Ce matin je me suis levé un peu plus tard que d'habitude, et j’ai raté le seul bus Apple qui s’arrête devant ma maison. J’ai fini par aller travailler en voiture, englué dans le trafic lent. J’étais content de ne pas avoir à conduire jusqu’au bureau tous les jours. Mais je continuais de penser que j’aurais préféré pouvoir emmener ma fille à l’école maternelle avant d’embaucher tous les jours chez Apple. A peine arrivé au boulot, je devais déjà me rendre à une réunion. Cette dernière se déroula correctement et je réintégrai mon poste de travail. Sans même un bonjour, mon patron m’apostropha avec une nouvelle insulte de bas étage déguisée en mauvaise plaisanterie. J’ai essayé de l'ignorer et de me remettre au travail mais j’ai réalisé que je ne parvenais pas du tout à me concentrer. J’étais trop absorbé à penser à comment je devais faire face à la situation. Dois-je en référer à quelqu’un ? Parviendrai-je jusqu’à la fin de mon contrat ? Pourrais-je éventuellement changer d’équipe ? Comment trouver un nouvel emploi si j’étais toujours coincé à Cupertino ? Peut-être que je devrais mettre un bourre pif à mon patron ? Non Jordan, ne fais pas ça !

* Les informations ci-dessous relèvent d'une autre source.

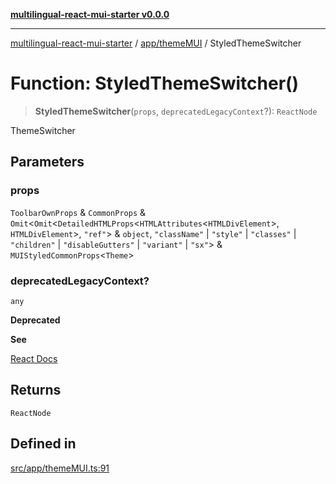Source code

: [**multilingual-react-mui-starter v0.0.0**](../../../README.md)

---

[multilingual-react-mui-starter](../../../modules.md) / [app/themeMUI](../README.md) / StyledThemeSwitcher

# Function: StyledThemeSwitcher()

> **StyledThemeSwitcher**(`props`, `deprecatedLegacyContext`?): `ReactNode`

ThemeSwitcher

## Parameters

### props

`ToolbarOwnProps` & `CommonProps` & `Omit`\<`Omit`\<`DetailedHTMLProps`\<`HTMLAttributes`\<`HTMLDivElement`\>, `HTMLDivElement`\>, `"ref"`\> & `object`, `"className"` \| `"style"` \| `"classes"` \| `"children"` \| `"disableGutters"` \| `"variant"` \| `"sx"`\> & `MUIStyledCommonProps`\<`Theme`\>

### deprecatedLegacyContext?

`any`

**Deprecated**

**See**

[React Docs](https://legacy.reactjs.org/docs/legacy-context.html#referencing-context-in-lifecycle-methods)

## Returns

`ReactNode`

## Defined in

[src/app/themeMUI.ts:91](https://github.com/mjleb/multilingual-react-mui-starter/blob/a8952bf59aef2b527f753160c05cc3112010bbf8/src/app/themeMUI.ts#L91)
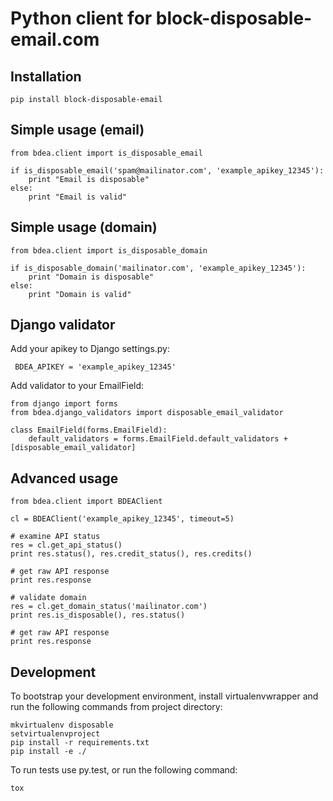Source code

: Python client for block-disposable-email.com
============================================

Installation
------------

    pip install block-disposable-email

Simple usage (email)
--------------------

    from bdea.client import is_disposable_email

    if is_disposable_email('spam@mailinator.com', 'example_apikey_12345'):
        print "Email is disposable"
    else:
        print "Email is valid"


Simple usage (domain)
---------------------

    from bdea.client import is_disposable_domain

    if is_disposable_domain('mailinator.com', 'example_apikey_12345'):
        print "Domain is disposable"
    else:
        print "Domain is valid"


Django validator
----------------

Add your apikey to Django settings.py:

     BDEA_APIKEY = 'example_apikey_12345'

Add validator to your EmailField:

    from django import forms
    from bdea.django_validators import disposable_email_validator

    class EmailField(forms.EmailField):
        default_validators = forms.EmailField.default_validators + [disposable_email_validator]


Advanced usage
--------------

    from bdea.client import BDEAClient

    cl = BDEAClient('example_apikey_12345', timeout=5)

    # examine API status
    res = cl.get_api_status()
    print res.status(), res.credit_status(), res.credits()

    # get raw API response
    print res.response

    # validate domain
    res = cl.get_domain_status('mailinator.com')
    print res.is_disposable(), res.status()

    # get raw API response
    print res.response


Development
-----------

To bootstrap your development environment, install virtualenvwrapper and run the following commands from project directory:

    mkvirtualenv disposable
    setvirtualenvproject
    pip install -r requirements.txt
    pip install -e ./

To run tests use py.test, or run the following command:

    tox
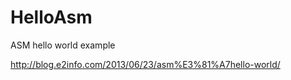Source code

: HelloAsm
========

ASM hello world example


http://blog.e2info.com/2013/06/23/asm%E3%81%A7hello-world/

Alors, à l’heure du déjeuner, j’ai effacé les données de l’iPad, j’ai transféré les fichiers sur lesquels j’avais minutieusement travaillé sur le serveur, j’ai abandonné toutes mes affaires sur mon bureau et je suis rentré chez moi en voiture. J’ai laissé un mot à l’adresse de mon boss, lui disant qu’il était le pire chef que je n’avais jamais rencontré de toute ma carrière et que je ne pourrai plus travailler sous sa direction, même si Apple aurait pu faire super classe sur mon CV. La compagnie tierce qui m’avait contracté était furieuse parce que je compromettais leur collaboration avec Apple, et bien sûr, ils avaient le sentiment que j’avais eu un comportement hautement non-professionnel en quittant mon poste. Je ne sais pas si cette histoire va me poursuivre ou non, mais ce dont je suis certain, c’est que je souhaitais travailler pour Apple plus que tout, et que désormais, plus vraiment.

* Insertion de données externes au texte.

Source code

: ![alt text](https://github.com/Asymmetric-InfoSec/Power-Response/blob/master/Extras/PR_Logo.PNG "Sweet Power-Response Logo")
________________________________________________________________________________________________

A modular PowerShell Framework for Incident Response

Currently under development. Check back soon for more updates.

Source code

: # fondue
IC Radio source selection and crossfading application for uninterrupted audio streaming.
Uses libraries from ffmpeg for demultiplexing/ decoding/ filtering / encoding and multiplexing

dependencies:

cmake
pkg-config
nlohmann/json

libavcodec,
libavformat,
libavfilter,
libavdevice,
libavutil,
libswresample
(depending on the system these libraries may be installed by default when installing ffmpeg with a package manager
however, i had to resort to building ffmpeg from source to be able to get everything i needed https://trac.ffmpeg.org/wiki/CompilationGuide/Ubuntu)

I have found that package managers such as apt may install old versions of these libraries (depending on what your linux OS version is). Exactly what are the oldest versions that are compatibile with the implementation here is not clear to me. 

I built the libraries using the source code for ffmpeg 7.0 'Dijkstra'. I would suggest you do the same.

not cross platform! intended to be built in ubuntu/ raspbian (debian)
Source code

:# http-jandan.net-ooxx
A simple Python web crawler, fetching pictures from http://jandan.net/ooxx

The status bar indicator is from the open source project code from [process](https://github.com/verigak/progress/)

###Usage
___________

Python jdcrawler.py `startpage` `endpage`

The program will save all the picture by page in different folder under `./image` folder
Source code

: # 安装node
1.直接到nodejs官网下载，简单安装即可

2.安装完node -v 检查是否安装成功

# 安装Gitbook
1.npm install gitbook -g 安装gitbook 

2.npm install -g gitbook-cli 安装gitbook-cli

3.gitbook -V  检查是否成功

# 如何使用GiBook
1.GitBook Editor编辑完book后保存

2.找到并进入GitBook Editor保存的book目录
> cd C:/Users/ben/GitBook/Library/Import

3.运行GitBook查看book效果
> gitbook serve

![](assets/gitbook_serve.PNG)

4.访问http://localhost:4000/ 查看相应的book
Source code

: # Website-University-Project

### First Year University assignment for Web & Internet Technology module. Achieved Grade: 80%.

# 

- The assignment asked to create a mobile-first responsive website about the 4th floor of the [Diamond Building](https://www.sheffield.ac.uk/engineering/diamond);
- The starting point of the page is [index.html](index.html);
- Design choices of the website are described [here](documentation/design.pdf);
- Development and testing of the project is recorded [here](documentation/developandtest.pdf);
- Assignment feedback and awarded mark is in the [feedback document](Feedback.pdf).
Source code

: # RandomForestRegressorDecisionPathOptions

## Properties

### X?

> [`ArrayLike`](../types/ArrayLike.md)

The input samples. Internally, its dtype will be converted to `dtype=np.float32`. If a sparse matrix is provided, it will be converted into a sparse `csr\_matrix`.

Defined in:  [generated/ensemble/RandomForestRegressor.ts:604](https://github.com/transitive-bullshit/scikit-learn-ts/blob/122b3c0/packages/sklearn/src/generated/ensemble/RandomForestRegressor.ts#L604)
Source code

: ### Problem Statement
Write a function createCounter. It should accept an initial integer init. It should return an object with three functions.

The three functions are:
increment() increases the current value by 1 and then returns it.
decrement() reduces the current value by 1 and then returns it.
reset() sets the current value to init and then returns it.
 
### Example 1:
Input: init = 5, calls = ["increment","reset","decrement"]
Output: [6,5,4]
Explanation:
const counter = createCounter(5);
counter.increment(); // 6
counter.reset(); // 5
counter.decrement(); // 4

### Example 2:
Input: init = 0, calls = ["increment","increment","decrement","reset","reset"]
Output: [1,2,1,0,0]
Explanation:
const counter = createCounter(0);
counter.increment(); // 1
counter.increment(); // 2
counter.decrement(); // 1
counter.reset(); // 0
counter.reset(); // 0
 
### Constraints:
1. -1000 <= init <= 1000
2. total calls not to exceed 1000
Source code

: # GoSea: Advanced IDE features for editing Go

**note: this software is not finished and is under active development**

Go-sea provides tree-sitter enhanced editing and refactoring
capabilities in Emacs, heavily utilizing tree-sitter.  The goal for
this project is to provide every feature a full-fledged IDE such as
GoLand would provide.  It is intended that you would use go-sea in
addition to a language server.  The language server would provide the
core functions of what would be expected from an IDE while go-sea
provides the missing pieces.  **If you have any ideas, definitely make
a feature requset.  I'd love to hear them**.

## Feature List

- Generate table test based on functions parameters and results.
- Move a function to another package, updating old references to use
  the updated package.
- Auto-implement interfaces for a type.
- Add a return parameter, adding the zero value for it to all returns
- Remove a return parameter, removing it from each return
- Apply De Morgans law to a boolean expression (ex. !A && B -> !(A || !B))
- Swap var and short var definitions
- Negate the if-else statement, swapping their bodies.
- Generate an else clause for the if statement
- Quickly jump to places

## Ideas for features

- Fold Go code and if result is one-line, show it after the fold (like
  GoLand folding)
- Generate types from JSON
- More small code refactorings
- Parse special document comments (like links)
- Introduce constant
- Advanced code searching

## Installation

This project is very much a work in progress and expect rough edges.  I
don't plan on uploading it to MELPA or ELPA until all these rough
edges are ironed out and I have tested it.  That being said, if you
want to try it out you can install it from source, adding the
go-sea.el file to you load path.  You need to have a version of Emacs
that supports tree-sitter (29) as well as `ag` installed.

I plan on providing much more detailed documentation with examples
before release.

*Note. Beaucoup de gens m’ont suggéré que j’aurais dû en référer au service des Ressources Humaines. On pourrait débattre de l’efficacité d’une telle démarche en l’occurrence, mais je n’ai pas eu le sentiment d’avoir qui que ce soit vers qui me retourner. Rien n’était vraiment clair, ni la personne pour qui je travaillais, ni la personne vers qui je devais ou pouvais me rendre pour faire mes doléances. J’ai été contracté par une société, payé par une autre et je travaillais pour Apple. Je n’ai pour ainsi dire rencontré personne des RH chez Apple, étant donné que techniquement je ne travaillais pas vraiment pour eux. Comme je l’ai déjà dit, mes collègues qui s’opposaient à mon boss semblaient eux aussi ostracisés du sérail. Je ne voulais pas finir sur sa liste des collaborateurs dévolus aux tâches merdiques. De plus je me suis fourvoyé en croyant qu’il suffirait de fayoter et de prendre les jours les uns après les autres. Mais j’ai fini par atteindre un point de rupture et j’ai finalement tout quitté d’une manière que je n’avais pas du tout prévue.

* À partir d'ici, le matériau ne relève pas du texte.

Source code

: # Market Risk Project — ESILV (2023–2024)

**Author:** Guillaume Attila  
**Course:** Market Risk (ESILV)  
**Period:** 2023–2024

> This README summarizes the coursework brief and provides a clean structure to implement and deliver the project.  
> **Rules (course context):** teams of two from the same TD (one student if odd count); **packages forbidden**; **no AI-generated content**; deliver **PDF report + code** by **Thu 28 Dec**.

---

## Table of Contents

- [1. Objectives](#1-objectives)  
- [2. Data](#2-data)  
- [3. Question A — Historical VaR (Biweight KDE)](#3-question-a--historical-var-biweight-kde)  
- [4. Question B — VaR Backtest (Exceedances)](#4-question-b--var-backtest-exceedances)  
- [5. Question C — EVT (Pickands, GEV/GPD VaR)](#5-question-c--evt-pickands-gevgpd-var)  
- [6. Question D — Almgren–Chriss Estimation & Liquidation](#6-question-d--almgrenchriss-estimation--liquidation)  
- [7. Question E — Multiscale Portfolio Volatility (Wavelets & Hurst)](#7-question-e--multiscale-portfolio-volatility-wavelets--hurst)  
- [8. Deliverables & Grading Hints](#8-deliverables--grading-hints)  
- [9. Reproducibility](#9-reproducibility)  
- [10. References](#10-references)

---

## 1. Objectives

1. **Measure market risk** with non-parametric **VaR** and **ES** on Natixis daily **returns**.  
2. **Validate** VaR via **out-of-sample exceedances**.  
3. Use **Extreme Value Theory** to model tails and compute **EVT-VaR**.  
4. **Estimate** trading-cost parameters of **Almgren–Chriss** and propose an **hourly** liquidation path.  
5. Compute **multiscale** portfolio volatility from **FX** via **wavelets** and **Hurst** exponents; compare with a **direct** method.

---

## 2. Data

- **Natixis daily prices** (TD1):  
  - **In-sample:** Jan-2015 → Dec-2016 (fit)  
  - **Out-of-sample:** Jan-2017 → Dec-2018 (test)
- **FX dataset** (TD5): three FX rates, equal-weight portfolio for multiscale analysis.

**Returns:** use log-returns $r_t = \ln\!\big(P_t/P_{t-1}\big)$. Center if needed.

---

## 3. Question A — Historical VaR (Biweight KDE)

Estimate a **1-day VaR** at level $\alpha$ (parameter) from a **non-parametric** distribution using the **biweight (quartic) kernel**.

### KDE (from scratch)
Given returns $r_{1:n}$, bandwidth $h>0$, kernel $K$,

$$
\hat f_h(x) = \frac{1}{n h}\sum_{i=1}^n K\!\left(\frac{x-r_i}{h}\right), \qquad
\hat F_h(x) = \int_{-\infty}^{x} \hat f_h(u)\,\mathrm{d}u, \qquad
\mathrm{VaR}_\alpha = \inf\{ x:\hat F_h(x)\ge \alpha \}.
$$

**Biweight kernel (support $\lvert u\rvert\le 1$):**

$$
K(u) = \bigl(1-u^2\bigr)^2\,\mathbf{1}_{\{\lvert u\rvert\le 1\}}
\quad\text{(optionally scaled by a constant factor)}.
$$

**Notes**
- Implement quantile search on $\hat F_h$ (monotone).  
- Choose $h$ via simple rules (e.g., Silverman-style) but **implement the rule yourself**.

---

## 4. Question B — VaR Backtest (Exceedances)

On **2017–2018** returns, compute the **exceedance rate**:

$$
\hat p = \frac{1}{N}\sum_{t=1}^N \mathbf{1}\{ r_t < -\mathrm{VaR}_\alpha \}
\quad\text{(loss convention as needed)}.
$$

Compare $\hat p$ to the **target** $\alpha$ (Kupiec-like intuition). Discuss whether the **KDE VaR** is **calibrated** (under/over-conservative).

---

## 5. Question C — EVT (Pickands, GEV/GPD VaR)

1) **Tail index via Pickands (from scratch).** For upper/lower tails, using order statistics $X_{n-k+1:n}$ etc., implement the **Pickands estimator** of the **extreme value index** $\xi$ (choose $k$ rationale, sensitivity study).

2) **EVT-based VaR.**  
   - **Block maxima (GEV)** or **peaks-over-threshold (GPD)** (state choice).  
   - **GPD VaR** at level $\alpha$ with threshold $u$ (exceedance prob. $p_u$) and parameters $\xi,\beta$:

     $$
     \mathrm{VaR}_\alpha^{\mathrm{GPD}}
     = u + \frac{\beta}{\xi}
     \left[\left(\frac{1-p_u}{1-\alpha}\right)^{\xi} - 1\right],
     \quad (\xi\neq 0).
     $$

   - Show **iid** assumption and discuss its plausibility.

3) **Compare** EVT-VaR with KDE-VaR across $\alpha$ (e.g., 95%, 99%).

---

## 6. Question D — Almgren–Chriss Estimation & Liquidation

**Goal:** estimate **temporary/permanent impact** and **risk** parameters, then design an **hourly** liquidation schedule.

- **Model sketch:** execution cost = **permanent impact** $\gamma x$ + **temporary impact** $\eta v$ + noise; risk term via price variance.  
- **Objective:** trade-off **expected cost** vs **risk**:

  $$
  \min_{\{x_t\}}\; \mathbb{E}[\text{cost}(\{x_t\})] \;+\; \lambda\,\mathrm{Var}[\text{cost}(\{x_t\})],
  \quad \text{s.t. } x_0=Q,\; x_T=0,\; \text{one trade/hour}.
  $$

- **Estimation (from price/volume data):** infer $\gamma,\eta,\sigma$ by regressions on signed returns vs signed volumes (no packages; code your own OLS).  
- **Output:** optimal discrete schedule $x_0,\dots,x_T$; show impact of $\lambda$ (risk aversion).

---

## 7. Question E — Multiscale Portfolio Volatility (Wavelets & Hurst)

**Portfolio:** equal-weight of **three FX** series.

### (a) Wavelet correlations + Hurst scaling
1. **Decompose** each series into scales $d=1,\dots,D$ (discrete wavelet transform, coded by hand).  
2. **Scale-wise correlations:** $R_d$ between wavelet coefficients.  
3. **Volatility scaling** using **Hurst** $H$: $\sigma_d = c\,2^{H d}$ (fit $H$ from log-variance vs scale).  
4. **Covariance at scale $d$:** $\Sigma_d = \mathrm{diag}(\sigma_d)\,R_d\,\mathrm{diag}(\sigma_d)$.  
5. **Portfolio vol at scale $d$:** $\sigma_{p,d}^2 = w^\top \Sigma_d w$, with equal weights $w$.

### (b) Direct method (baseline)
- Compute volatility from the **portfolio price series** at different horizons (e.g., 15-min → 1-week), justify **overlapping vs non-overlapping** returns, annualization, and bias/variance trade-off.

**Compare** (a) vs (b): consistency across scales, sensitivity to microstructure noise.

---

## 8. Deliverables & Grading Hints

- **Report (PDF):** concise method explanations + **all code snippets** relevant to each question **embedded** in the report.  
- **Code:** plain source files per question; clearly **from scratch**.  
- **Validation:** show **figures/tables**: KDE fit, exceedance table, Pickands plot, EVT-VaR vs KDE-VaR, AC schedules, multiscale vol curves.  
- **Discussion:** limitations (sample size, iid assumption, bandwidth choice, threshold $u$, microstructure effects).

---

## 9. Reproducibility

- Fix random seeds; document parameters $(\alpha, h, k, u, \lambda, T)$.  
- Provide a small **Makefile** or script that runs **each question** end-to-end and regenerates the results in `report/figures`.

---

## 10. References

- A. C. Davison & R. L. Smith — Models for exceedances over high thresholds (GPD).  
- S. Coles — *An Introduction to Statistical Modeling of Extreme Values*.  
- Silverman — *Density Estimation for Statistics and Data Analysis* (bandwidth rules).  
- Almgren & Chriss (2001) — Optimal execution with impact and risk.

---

PS. Je suis actuellement à la recherche d’un nouveau boulot de designer. Veuillez me contacter si vous en avez un, c’est sympa.

  • Note. Les réponses que j’ai reçues après avoir posté ont été incroyables. Merci à tous ceux qui ont lu, partagé, commenté positivement ou négativement, qui m’ont envoyé un message (il me reste encore une grande quantité de mails auxquels je dois répondre). C’est une leçon d’humilité que de voir l’écho qu’a pu avoir mon témoignage sur tellement de gens de par le monde. Je suis actuellement designer Freelance au sein d’une équipe épatante (avec un super manager !), à San Francisco, et je continue de bosser sur mon application iPhone Super Cool.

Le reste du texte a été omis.